IBM Software Services Group
Any contribution to this forum is my own opinion and does not necessarily reflect any position that IBM may hold.
You would need a complex OR condition to detect all possible job status values that would potentially benefit from being reset. These include 3 (job failed), 13 (validation failed), 97 (stopped) and 99 (other). In the last case, there is no guarantee that the reset will work; you really need to check for that, too.
Ideally, too, you need to pick up the same parameter values with which the job was run when it aborted, so that (for example) the DSN is the same. This can be done with the log interrogation options for dsjob.

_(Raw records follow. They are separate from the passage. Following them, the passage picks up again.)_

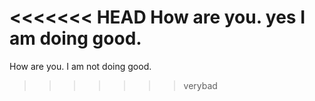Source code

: <<<<<<< HEAD
How are you. yes I am doing good.  
=======
How are you. I am not doing good.  
>>>>>>> verybad
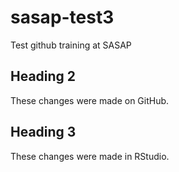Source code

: # sasap-test3
Test github training at SASAP

## Heading 2
These changes were made on GitHub.

## Heading 3

These changes were made in RStudio.
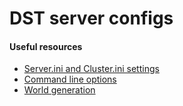 # DST server configs

#### Useful resources
- [Server.ini and Cluster.ini settings](https://forums.kleientertainment.com/topic/64552-dedicated-server-settings-guide/)
- [Command line options](https://forums.kleientertainment.com/topic/64743-dedicated-server-command-line-options-guide/)
- [World generation](https://forums.kleientertainment.com/topic/53014-worldgenoverridelua-with-the-new-post-caves-settings/)
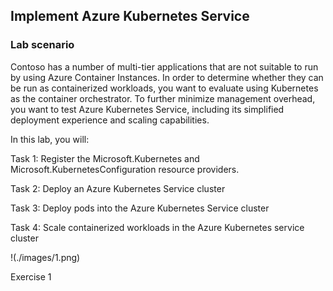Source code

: 
## Implement Azure Kubernetes Service

### Lab scenario

Contoso has a number of multi-tier applications that are not suitable to run by using Azure Container Instances. In order to determine whether they can be run as containerized workloads, you want to evaluate using Kubernetes as the container orchestrator. To further minimize management overhead, you want to test Azure Kubernetes Service, including its simplified deployment experience and scaling capabilities.

In this lab, you will:

Task 1: Register the Microsoft.Kubernetes and Microsoft.KubernetesConfiguration resource providers.

Task 2: Deploy an Azure Kubernetes Service cluster

Task 3: Deploy pods into the Azure Kubernetes Service cluster

Task 4: Scale containerized workloads in the Azure Kubernetes service cluster

!(./images/1.png)

Exercise 1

IBM Software Services Group
Any contribution to this forum is my own opinion and does not necessarily reflect any position that IBM may hold.
The code you found with Ray's additions would be fine if you know the exact job names at the time of execution. We use controlling jobs to initiate streams of DataStage jobs. All of the particular jobs for a given stream are all saved within the same category(gui folder) in a project, and at any given time new jobs may be added or removed from the stream. I was wanting to create a way to reset any aborted jobs within one of these categories without reseting all aborted jobs in a project. I have not had the time to finish the wrapper script, but it would just be a simple call to dsjob.